MISO originally forecasted a 104-GW peak load on Jan. 30, though the actual peak clocked in at 101 GW as temperatures sunk to -30 degrees Fahrenheit in some parts of the balancing area.
“We thought we were going to be short, and then we weren’t,” Arness said. “Even though temperatures were colder than we predicted, this voluntary load curtailment” scaled down load.
To produce its regional weather forecasts, MISO uses two separate third-party weather forecasters, both of which rely on multiple weather models.
MISO said that for much of the event, it experienced increased imports in response to its emergency conditions pricing. On Jan. 30, spot natural gas prices nearly doubled to $7.42/MMBtu and the average real-time LMP quadrupled to about $108/MWh. By Jan. 31, the real-time LMP dropped to about $49/MWh, still about double the energy price two days prior.
The RTO entered a cold weather alert on Jan. 25, an important and proactive step, Arness said. (See MISO Maintains Reliability Through Arctic Midwest Temps.)

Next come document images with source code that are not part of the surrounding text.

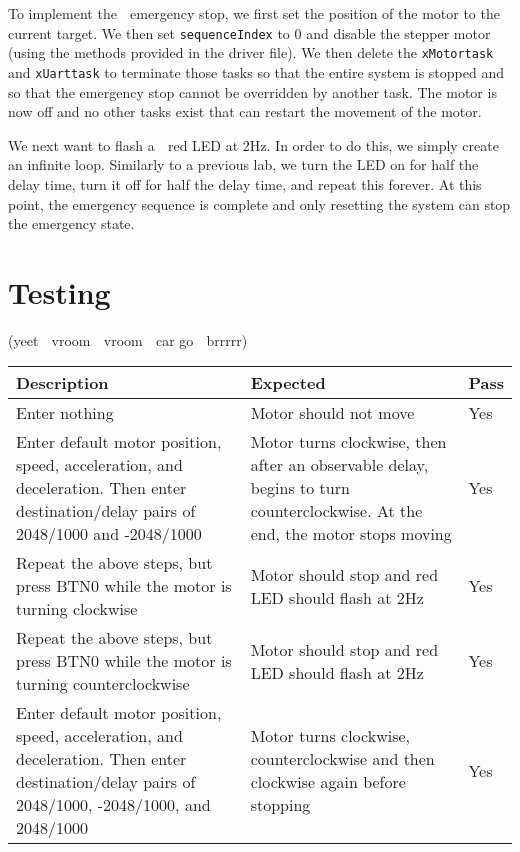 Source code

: \documentclass[11pt, letterpaper, titlepage]{article}
\begin{document}
To implement the 🚒 emergency stop, we first set the position of the motor to the current target. We then set \texttt{sequenceIndex} to 0 and disable the stepper motor (using the methods provided in the driver file). We then delete the \texttt{xMotortask} and \texttt{xUarttask} to terminate those tasks so that the entire system is stopped and so that the emergency stop cannot be overridden by another task. The motor is now off and no other tasks exist that can restart the movement of the motor.

We next want to flash a 🚒 red LED at 2Hz. In order to do this, we simply create an infinite loop. Similarly to a previous lab, we turn the LED on for half the delay time, turn it off for half the delay time, and repeat this forever. At this point, the emergency sequence is complete and only resetting the system can stop the emergency state.

\section{Testing}
(yeet 🚗 vroom 🚕 vroom 🚙 car go 💨 brrrrr)
\begin{tabularx}{\textwidth}{|X|X|s|}
  \caption{Tests for exercise 1 and 2.} \\
  \hline
  \textbf{Description} & \textbf{Expected} & \textbf{Pass} \\ \hline
  Enter nothing & Motor should not move & Yes \\ \hline
  Enter default motor position, speed, acceleration, and deceleration. Then enter destination/delay pairs of 2048/1000 and -2048/1000 & Motor turns clockwise, then after an observable delay, begins to turn counterclockwise. At the end, the motor stops moving & Yes \\ \hline
  Repeat the above steps, but press BTN0 while the motor is turning clockwise & Motor should stop and red LED should flash at 2Hz & Yes \\ \hline
  Repeat the above steps, but press BTN0 while the motor is turning counterclockwise & Motor should stop and red LED should flash at 2Hz & Yes \\ \hline
  Enter default motor position, speed, acceleration, and deceleration. Then enter destination/delay pairs of 2048/1000, -2048/1000, and 2048/1000 & Motor turns clockwise, counterclockwise and then clockwise again before stopping& Yes \\ \hline
\end{tabularx}
\end{document}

“Really the intent of that cold weather alert is so members can update their offers and unit availability,” Arness said, stressing that MISO is better able to manage the market with the most accurate offer and commitment information.
“Thank you to all your companies that worked so hard to keep the lights on,” Chris Miller, of FERC’s Office of Energy Market Regulation, told members.
Winter Winds, but Few to Harness
MISO operators were further stymied by lower wind generation than expected during the arctic blast.
Wind output during the morning peak Jan. 30 was about 4 GW below forecast as the worst of the cold struck the Midwest. Wind output averaged 4.3 GW and 4.7 GW on Jan. 30 and 31, respectively, compared with about 13 GW for the two days prior to the event.
“It was cold and the wind was blowing, but we suspect that there were significant cold weather cutoffs. We did expect some cutoffs due to the cold — about 1 GW — but we didn’t expect this magnitude,” Arness said.
“This is something we have not seen since MISO has been in existence,” he added.
Arness said MISO staff will continue to investigate the drop in wind output, as well as other factors during the event. The RTO will review wind generator availability during cold temperatures, including maintaining a list of wind generators that have cold weather shutoffs installed, he said.
“What we’re looking for is lessons learned and to enhance our preparedness for future events,” Arness said.
LMR Data Forthcoming
All told, MISO requested about 2,500 MW worth of load-modifying resources during the event. LMR performance reports are expected later.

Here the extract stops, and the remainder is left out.